____ Extracted entries
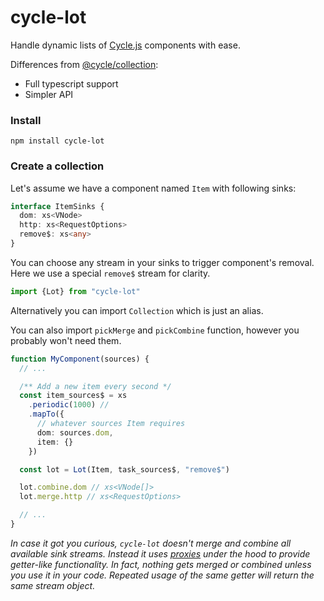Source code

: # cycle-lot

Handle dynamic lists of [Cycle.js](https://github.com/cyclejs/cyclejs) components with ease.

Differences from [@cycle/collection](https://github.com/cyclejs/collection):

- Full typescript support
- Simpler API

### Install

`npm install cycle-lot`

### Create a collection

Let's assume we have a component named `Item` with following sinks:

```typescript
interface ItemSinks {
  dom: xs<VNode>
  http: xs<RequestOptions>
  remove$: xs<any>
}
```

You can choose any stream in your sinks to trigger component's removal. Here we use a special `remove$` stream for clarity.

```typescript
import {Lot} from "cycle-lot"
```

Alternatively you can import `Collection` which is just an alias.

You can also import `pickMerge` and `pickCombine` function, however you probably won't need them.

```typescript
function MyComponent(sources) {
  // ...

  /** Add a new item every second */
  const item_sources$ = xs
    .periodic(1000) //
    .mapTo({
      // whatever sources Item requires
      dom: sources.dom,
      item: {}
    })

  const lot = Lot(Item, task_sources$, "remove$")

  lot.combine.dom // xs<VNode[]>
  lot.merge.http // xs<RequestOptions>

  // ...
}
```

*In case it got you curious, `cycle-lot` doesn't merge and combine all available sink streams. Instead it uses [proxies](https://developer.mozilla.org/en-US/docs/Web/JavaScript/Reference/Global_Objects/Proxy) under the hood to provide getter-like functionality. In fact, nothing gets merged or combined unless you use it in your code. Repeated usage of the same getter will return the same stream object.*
________
____ Extracted entries
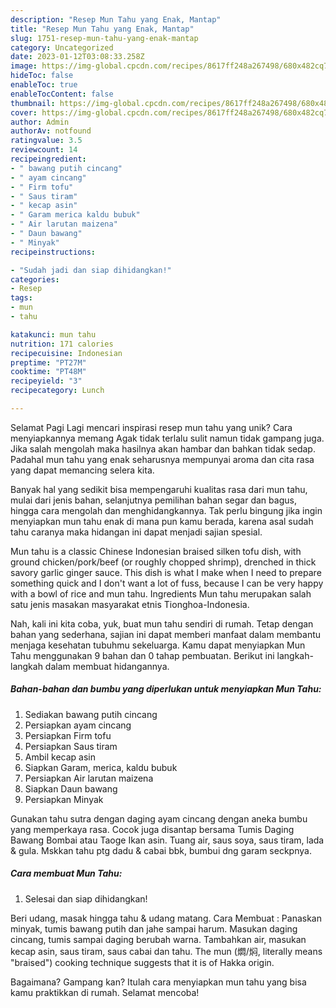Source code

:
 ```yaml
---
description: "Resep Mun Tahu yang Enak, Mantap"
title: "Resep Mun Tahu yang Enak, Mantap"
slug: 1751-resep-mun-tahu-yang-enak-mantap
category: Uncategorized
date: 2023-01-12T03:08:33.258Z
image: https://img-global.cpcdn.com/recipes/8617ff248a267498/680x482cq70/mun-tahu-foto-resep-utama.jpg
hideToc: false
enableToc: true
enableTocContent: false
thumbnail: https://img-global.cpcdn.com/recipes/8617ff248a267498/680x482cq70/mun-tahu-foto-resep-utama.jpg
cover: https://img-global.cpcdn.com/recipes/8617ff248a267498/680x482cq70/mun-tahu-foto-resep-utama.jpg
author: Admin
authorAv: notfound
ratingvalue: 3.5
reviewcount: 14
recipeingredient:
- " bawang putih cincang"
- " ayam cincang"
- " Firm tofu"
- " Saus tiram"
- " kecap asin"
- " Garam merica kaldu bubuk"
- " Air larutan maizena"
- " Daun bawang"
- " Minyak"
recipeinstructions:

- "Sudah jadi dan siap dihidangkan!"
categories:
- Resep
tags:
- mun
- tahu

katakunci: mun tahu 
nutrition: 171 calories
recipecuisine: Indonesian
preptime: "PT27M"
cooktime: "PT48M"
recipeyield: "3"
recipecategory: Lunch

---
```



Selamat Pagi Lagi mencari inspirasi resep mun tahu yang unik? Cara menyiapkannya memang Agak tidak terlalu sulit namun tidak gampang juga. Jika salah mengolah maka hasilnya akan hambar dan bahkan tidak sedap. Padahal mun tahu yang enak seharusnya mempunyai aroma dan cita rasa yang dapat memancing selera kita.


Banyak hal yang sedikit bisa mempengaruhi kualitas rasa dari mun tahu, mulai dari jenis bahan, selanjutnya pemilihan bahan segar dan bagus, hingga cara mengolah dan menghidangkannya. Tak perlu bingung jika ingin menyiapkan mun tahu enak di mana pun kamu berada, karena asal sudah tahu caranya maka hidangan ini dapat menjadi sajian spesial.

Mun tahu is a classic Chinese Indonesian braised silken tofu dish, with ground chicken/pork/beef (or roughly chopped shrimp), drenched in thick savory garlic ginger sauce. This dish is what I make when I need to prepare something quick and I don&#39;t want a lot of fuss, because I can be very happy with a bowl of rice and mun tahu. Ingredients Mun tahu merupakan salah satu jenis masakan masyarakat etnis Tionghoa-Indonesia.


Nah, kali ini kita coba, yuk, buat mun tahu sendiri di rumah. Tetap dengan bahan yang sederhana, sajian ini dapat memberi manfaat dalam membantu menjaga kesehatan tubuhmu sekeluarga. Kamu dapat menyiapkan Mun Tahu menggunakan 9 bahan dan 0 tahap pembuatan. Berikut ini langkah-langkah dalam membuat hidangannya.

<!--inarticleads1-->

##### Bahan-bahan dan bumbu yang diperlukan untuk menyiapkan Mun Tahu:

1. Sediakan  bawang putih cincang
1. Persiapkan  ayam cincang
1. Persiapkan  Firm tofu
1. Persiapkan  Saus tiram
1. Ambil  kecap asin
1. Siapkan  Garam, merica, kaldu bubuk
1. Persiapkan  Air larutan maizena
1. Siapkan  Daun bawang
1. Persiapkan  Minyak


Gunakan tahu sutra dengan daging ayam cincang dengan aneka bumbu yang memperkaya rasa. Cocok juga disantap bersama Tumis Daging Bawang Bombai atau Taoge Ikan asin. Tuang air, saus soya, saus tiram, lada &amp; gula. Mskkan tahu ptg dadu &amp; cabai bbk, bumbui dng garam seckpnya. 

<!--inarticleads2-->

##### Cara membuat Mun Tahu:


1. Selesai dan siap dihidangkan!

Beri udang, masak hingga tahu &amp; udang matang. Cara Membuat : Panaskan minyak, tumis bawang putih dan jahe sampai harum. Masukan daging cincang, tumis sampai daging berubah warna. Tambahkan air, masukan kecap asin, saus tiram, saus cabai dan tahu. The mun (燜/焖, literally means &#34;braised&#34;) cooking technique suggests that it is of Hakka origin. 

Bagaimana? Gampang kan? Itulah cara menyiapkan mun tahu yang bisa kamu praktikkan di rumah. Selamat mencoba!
________
____ Extracted entries
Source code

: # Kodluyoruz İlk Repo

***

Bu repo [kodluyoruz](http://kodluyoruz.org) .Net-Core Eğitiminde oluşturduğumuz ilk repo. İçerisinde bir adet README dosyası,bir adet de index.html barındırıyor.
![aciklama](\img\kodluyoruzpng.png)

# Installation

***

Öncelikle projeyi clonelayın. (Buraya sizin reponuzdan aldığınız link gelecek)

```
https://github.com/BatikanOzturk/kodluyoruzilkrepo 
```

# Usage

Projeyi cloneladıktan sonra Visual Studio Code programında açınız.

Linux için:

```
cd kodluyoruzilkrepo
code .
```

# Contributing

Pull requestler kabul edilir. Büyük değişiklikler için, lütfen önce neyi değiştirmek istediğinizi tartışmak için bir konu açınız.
________
**Action item:**
Copy out each line of the data that holds the string "juga".

**Output for this task:**
Selamat Pagi Lagi mencari inspirasi resep mun tahu yang unik? Cara menyiapkannya memang Agak tidak terlalu sulit namun tidak gampang juga. Jika salah mengolah maka hasilnya akan hambar dan bahkan tidak sedap. Padahal mun tahu yang enak seharusnya mempunyai aroma dan cita rasa yang dapat memancing selera kita.
Gunakan tahu sutra dengan daging ayam cincang dengan aneka bumbu yang memperkaya rasa. Cocok juga disantap bersama Tumis Daging Bawang Bombai atau Taoge Ikan asin. Tuang air, saus soya, saus tiram, lada &amp; gula. Mskkan tahu ptg dadu &amp; cabai bbk, bumbui dng garam seckpnya. 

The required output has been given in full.